### Exercise material
┌────────

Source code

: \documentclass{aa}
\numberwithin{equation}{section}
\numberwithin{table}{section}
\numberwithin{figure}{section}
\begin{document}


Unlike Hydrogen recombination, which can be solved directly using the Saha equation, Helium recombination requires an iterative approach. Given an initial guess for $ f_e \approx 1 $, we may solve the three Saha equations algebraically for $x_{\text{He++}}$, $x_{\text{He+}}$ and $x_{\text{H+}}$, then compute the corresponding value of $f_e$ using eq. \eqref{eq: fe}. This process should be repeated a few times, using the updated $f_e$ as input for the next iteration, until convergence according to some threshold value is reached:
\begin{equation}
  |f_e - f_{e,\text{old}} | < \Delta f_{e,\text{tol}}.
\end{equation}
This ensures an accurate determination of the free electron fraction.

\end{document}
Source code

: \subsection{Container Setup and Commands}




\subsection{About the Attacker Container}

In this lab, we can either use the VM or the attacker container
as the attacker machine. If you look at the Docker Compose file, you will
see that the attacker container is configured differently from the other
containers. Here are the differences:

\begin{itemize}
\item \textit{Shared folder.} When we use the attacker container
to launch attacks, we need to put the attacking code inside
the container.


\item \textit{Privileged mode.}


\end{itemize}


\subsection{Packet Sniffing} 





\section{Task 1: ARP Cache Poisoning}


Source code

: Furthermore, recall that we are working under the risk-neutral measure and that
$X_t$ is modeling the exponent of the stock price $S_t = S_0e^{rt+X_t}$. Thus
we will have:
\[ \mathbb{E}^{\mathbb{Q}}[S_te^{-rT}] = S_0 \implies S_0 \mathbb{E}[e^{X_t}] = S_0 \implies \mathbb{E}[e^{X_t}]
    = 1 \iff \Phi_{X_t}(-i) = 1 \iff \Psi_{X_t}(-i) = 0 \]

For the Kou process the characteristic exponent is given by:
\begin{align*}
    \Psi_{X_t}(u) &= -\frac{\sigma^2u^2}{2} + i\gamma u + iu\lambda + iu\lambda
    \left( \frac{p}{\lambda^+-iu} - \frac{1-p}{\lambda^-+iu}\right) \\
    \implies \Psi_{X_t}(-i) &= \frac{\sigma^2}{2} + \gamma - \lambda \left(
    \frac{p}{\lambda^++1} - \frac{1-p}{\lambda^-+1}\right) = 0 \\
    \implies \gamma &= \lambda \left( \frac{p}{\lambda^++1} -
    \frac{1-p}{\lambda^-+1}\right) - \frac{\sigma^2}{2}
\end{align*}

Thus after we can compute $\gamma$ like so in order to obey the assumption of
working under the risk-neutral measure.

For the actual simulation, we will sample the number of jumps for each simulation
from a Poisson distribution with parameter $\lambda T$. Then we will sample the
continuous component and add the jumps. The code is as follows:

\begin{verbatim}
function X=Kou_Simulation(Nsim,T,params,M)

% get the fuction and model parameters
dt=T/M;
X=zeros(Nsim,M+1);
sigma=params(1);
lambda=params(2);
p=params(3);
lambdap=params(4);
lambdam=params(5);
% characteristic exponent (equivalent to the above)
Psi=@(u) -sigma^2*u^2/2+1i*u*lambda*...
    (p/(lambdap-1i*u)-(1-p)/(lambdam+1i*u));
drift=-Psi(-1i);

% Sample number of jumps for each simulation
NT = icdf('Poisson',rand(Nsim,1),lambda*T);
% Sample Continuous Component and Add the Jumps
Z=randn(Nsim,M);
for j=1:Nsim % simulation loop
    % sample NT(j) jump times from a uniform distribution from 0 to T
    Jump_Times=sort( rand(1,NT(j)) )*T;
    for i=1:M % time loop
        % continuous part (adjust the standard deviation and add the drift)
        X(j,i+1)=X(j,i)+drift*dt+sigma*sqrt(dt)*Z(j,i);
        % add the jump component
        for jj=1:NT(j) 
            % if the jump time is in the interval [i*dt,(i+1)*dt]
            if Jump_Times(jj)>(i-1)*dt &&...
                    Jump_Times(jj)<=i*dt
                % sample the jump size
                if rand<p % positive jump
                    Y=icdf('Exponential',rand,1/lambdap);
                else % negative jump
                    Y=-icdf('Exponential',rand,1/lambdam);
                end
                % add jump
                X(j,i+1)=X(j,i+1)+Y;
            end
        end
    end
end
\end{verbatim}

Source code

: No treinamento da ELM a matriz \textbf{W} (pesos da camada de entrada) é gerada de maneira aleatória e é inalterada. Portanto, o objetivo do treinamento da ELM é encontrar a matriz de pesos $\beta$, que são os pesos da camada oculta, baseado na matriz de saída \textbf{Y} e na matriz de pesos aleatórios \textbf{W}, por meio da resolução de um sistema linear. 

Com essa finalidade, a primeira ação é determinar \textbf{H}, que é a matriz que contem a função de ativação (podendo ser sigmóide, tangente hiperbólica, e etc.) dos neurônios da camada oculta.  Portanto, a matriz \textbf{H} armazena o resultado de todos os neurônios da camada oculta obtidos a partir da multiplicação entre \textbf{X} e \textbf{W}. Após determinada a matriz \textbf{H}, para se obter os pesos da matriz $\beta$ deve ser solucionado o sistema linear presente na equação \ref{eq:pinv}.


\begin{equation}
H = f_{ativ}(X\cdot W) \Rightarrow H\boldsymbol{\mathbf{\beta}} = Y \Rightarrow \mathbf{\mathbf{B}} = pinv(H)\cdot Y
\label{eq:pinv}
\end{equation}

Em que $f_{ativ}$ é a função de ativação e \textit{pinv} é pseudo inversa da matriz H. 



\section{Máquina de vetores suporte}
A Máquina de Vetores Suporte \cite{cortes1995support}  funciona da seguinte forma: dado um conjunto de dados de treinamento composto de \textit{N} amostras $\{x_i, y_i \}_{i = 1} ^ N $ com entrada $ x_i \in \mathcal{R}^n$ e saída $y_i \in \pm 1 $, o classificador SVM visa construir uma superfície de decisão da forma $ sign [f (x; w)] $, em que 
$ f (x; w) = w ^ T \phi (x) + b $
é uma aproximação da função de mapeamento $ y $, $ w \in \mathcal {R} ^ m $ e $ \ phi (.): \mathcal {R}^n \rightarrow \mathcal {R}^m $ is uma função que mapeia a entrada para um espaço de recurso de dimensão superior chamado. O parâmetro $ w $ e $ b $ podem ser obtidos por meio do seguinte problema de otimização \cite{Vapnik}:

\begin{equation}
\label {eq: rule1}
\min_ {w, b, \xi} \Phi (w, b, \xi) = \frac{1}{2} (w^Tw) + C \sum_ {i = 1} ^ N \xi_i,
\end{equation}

└────────

### Task prompt
Filter the entries and copy out every line with the word "process".

### Reply
Unlike Hydrogen recombination, which can be solved directly using the Saha equation, Helium recombination requires an iterative approach. Given an initial guess for $ f_e \approx 1 $, we may solve the three Saha equations algebraically for $x_{\text{He++}}$, $x_{\text{He+}}$ and $x_{\text{H+}}$, then compute the corresponding value of $f_e$ using eq. \eqref{eq: fe}. This process should be repeated a few times, using the updated $f_e$ as input for the next iteration, until convergence according to some threshold value is reached:
For the Kou process the characteristic exponent is given by:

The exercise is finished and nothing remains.